> DESCRIPTION OF THE TASK: Check every line below, and copy those that include "compatible".

(Dataset excerpts)

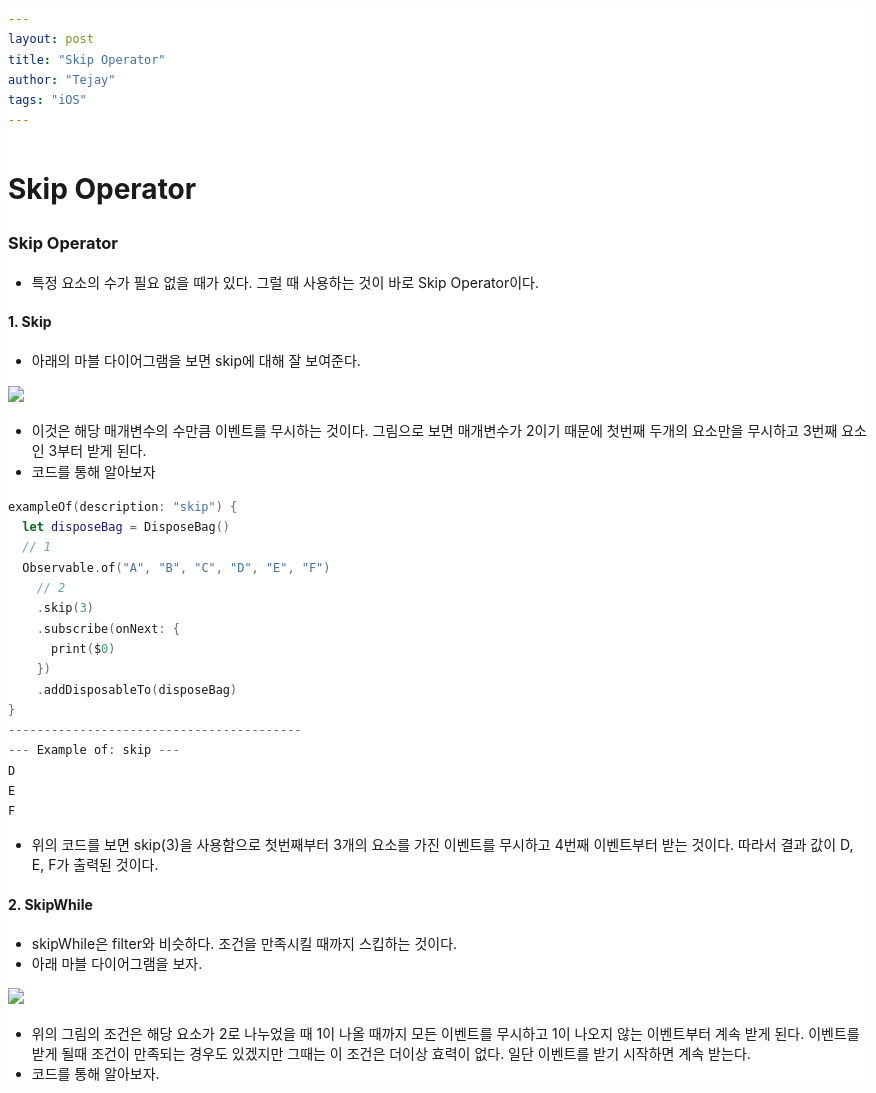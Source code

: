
 ```yaml
---
layout: post
title: "Skip Operator"
author: "Tejay"
tags: "iOS"
---
```


# Skip Operator

### Skip Operator

* 특정 요소의 수가 필요 없을 때가 있다. 그럴 때 사용하는 것이 바로 Skip Operator이다.

#### 1. Skip

* 아래의 마블 다이어그램을 보면 skip에 대해 잘 보여준다.

<img src="https://github.com/simajune/RxSwift/blob/master/Documents/Ch5-2/1.png?raw=true" width="800px"/>

* 이것은 해당 매개변수의 수만큼 이벤트를 무시하는 것이다. 그림으로 보면 매개변수가 2이기 때문에 첫번째 두개의 요소만을 무시하고 3번째 요소인 3부터 받게 된다.
* 코드를 통해 알아보자

```swift
exampleOf(description: "skip") {
  let disposeBag = DisposeBag()
  // 1
  Observable.of("A", "B", "C", "D", "E", "F")
    // 2
    .skip(3)
    .subscribe(onNext: {
      print($0)
    })
    .addDisposableTo(disposeBag)
}
-----------------------------------------
--- Example of: skip ---
D
E
F
```

* 위의 코드를 보면 skip(3)을 사용함으로 첫번째부터 3개의 요소를 가진 이벤트를 무시하고 4번째 이벤트부터 받는 것이다. 따라서 결과 값이 D, E, F가 출력된 것이다.

#### 2. SkipWhile

* skipWhile은 filter와 비슷하다. 조건을 만족시킬 때까지 스킵하는 것이다.
* 아래 마블 다이어그램을 보자.

<img src="https://github.com/simajune/RxSwift/blob/master/Documents/Ch5-2/2.png?raw=true" width="800px"/>

* 위의 그림의 조건은 해당 요소가 2로 나누었을 때 1이 나올 때까지 모든 이벤트를 무시하고 1이  나오지 않는 이벤트부터 계속 받게 된다. 이벤트를 받게 될때 조건이 만족되는 경우도 있겠지만 그때는 이 조건은 더이상 효력이 없다. 일단 이벤트를 받기 시작하면 계속 받는다.
* 코드를 통해 알아보자.
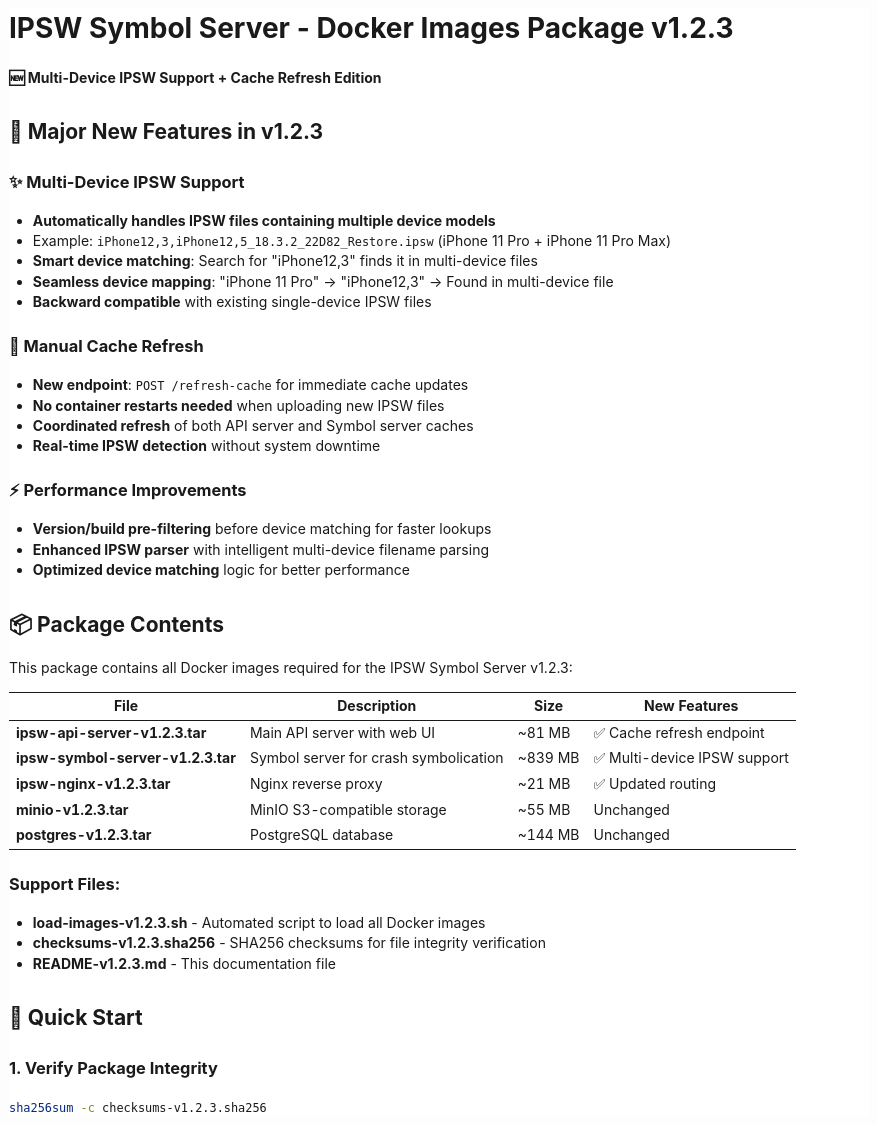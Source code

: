 # IPSW Symbol Server - Docker Images Package v1.2.3
**🆕 Multi-Device IPSW Support + Cache Refresh Edition**

## 🎯 Major New Features in v1.2.3

### ✨ Multi-Device IPSW Support
- **Automatically handles IPSW files containing multiple device models**
- Example: `iPhone12,3,iPhone12,5_18.3.2_22D82_Restore.ipsw` (iPhone 11 Pro + iPhone 11 Pro Max)
- **Smart device matching**: Search for "iPhone12,3" finds it in multi-device files
- **Seamless device mapping**: "iPhone 11 Pro" → "iPhone12,3" → Found in multi-device file
- **Backward compatible** with existing single-device IPSW files

### 🔄 Manual Cache Refresh
- **New endpoint**: `POST /refresh-cache` for immediate cache updates
- **No container restarts needed** when uploading new IPSW files
- **Coordinated refresh** of both API server and Symbol server caches
- **Real-time IPSW detection** without system downtime

### ⚡ Performance Improvements
- **Version/build pre-filtering** before device matching for faster lookups
- **Enhanced IPSW parser** with intelligent multi-device filename parsing
- **Optimized device matching** logic for better performance

## 📦 Package Contents

This package contains all Docker images required for the IPSW Symbol Server v1.2.3:

| File | Description | Size | New Features |
|------|-------------|------|--------------|
| **ipsw-api-server-v1.2.3.tar** | Main API server with web UI | ~81 MB | ✅ Cache refresh endpoint |
| **ipsw-symbol-server-v1.2.3.tar** | Symbol server for crash symbolication | ~839 MB | ✅ Multi-device IPSW support |
| **ipsw-nginx-v1.2.3.tar** | Nginx reverse proxy | ~21 MB | ✅ Updated routing |
| **minio-v1.2.3.tar** | MinIO S3-compatible storage | ~55 MB | Unchanged |
| **postgres-v1.2.3.tar** | PostgreSQL database | ~144 MB | Unchanged |

### Support Files:
- **load-images-v1.2.3.sh** - Automated script to load all Docker images
- **checksums-v1.2.3.sha256** - SHA256 checksums for file integrity verification
- **README-v1.2.3.md** - This documentation file

## 🚀 Quick Start

### 1. Verify Package Integrity
```bash
sha256sum -c checksums-v1.2.3.sha256
```
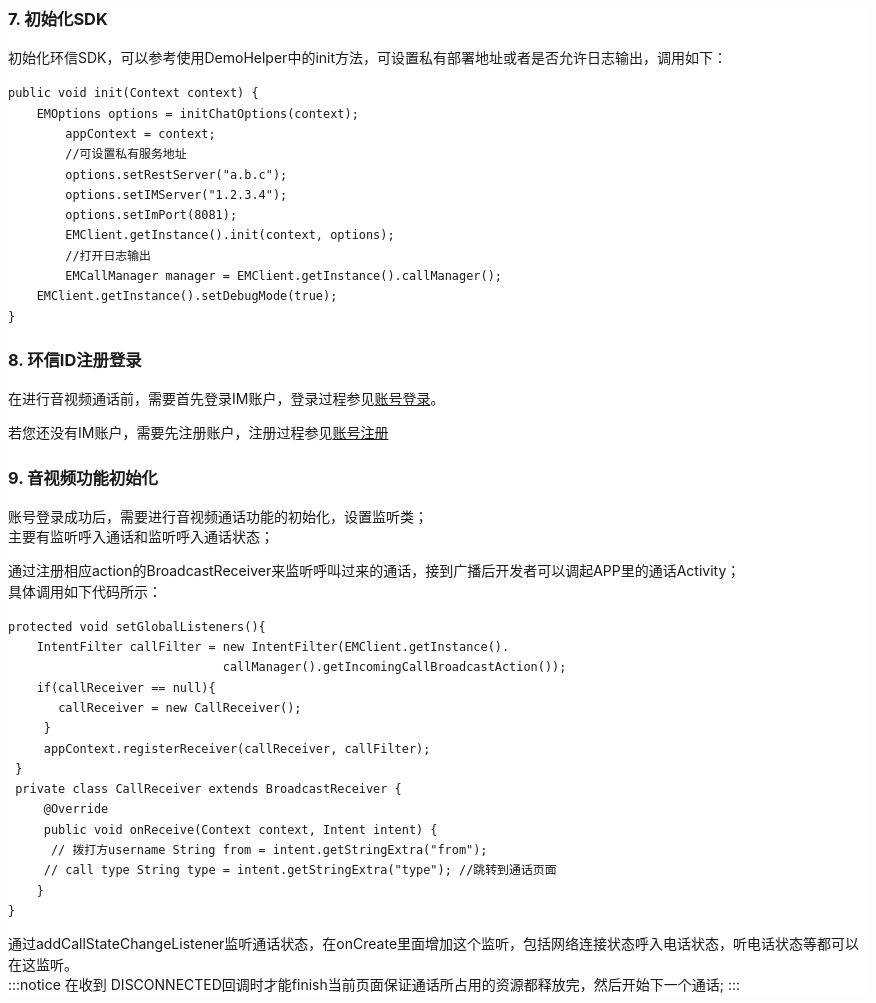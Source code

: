 ### 7. 初始化SDK

初始化环信SDK，可以参考使用DemoHelper中的init方法，可设置私有部署地址或者是否允许日志输出，调用如下：

```
public void init(Context context) {
	EMOptions options = initChatOptions(context);
        appContext = context;
        //可设置私有服务地址
        options.setRestServer("a.b.c"); 
        options.setIMServer("1.2.3.4");
        options.setImPort(8081);
        EMClient.getInstance().init(context, options);
        //打开日志输出
        EMCallManager manager = EMClient.getInstance().callManager();
	EMClient.getInstance().setDebugMode(true);
}
```

### 8. 环信ID注册登录

在进行音视频通话前，需要首先登录IM账户，登录过程参见[账号登录](http://docs-im-beta.easemob.com/document/android/overview.html#%E7%94%A8%E6%88%B7%E7%99%BB%E5%BD%95)。

若您还没有IM账户，需要先注册账户，注册过程参见[账号注册](http://docs-im-beta.easemob.com/document/android/overview.html#%E6%B3%A8%E5%86%8C%E7%94%A8%E6%88%B7)

### 9. 音视频功能初始化

账号登录成功后，需要进行音视频通话功能的初始化，设置监听类；<br>
主要有监听呼入通话和监听呼入通话状态；<br>

通过注册相应action的BroadcastReceiver来监听呼叫过来的通话，接到广播后开发者可以调起APP里的通话Activity；<br>
具体调用如下代码所示：

```
protected void setGlobalListeners(){
    IntentFilter callFilter = new IntentFilter(EMClient.getInstance().
                              callManager().getIncomingCallBroadcastAction());
    if(callReceiver == null){
       callReceiver = new CallReceiver();
     }
     appContext.registerReceiver(callReceiver, callFilter); 
 }
 private class CallReceiver extends BroadcastReceiver { 
     @Override 
     public void onReceive(Context context, Intent intent) {
      // 拨打方username String from = intent.getStringExtra("from");
     // call type String type = intent.getStringExtra("type"); //跳转到通话页面
    }
}
```


通过addCallStateChangeListener监听通话状态，在onCreate里面增加这个监听，包括网络连接状态呼入电话状态，听电话状态等都可以在这监听。<br>
:::notice
在收到 DISCONNECTED回调时才能finish当前页面保证通话所占用的资源都释放完，然后开始下一个通话;
:::
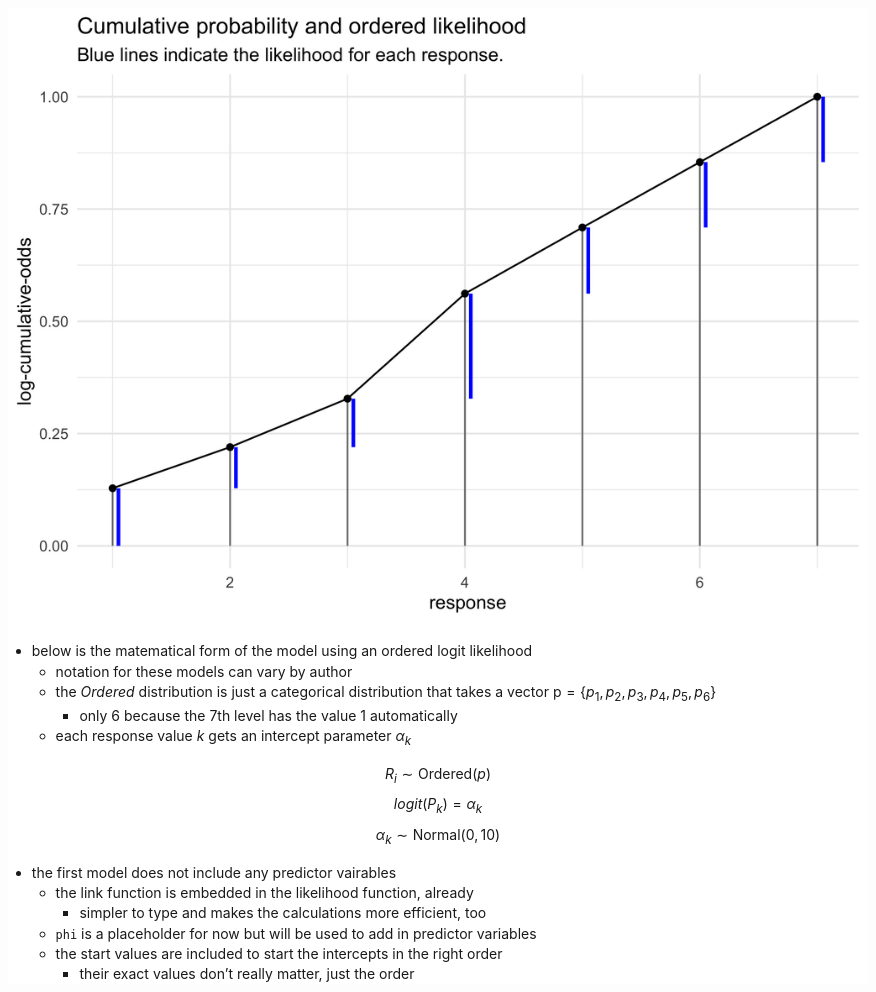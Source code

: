 ![](assets/ch11_monsters-and-mixtures_files/figure-gfm/unnamed-chunk-3-1.png)

  - below is the matematical form of the model using an ordered logit
    likelihood
      - notation for these models can vary by author
      - the *Ordered* distribution is just a categorical distribution
        that takes a vector
        $\text{p} = \{p_1, p_2, p_3, p_4, p_5, p_6\}$
          - only 6 because the 7th level has the value 1 automatically
      - each response value $k$ gets an intercept parameter
        $\alpha_k$

$$
R_i \sim \text{Ordered}(p) $$
$$
logit(P_k) = \alpha_k $$
$$
\alpha_k \sim \text{Normal}(0, 10)
$$

  - the first model does not include any predictor vairables
      - the link function is embedded in the likelihood function,
        already
          - simpler to type and makes the calculations more efficient,
            too
      - `phi` is a placeholder for now but will be used to add in
        predictor variables
      - the start values are included to start the intercepts in the
        right order
          - their exact values don’t really matter, just the order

> WRITTEN RESPONSE:
- **Backward compatible** with existing single-device IPSW files
| **minio-v1.2.3.tar** | MinIO S3-compatible storage | ~55 MB | Unchanged |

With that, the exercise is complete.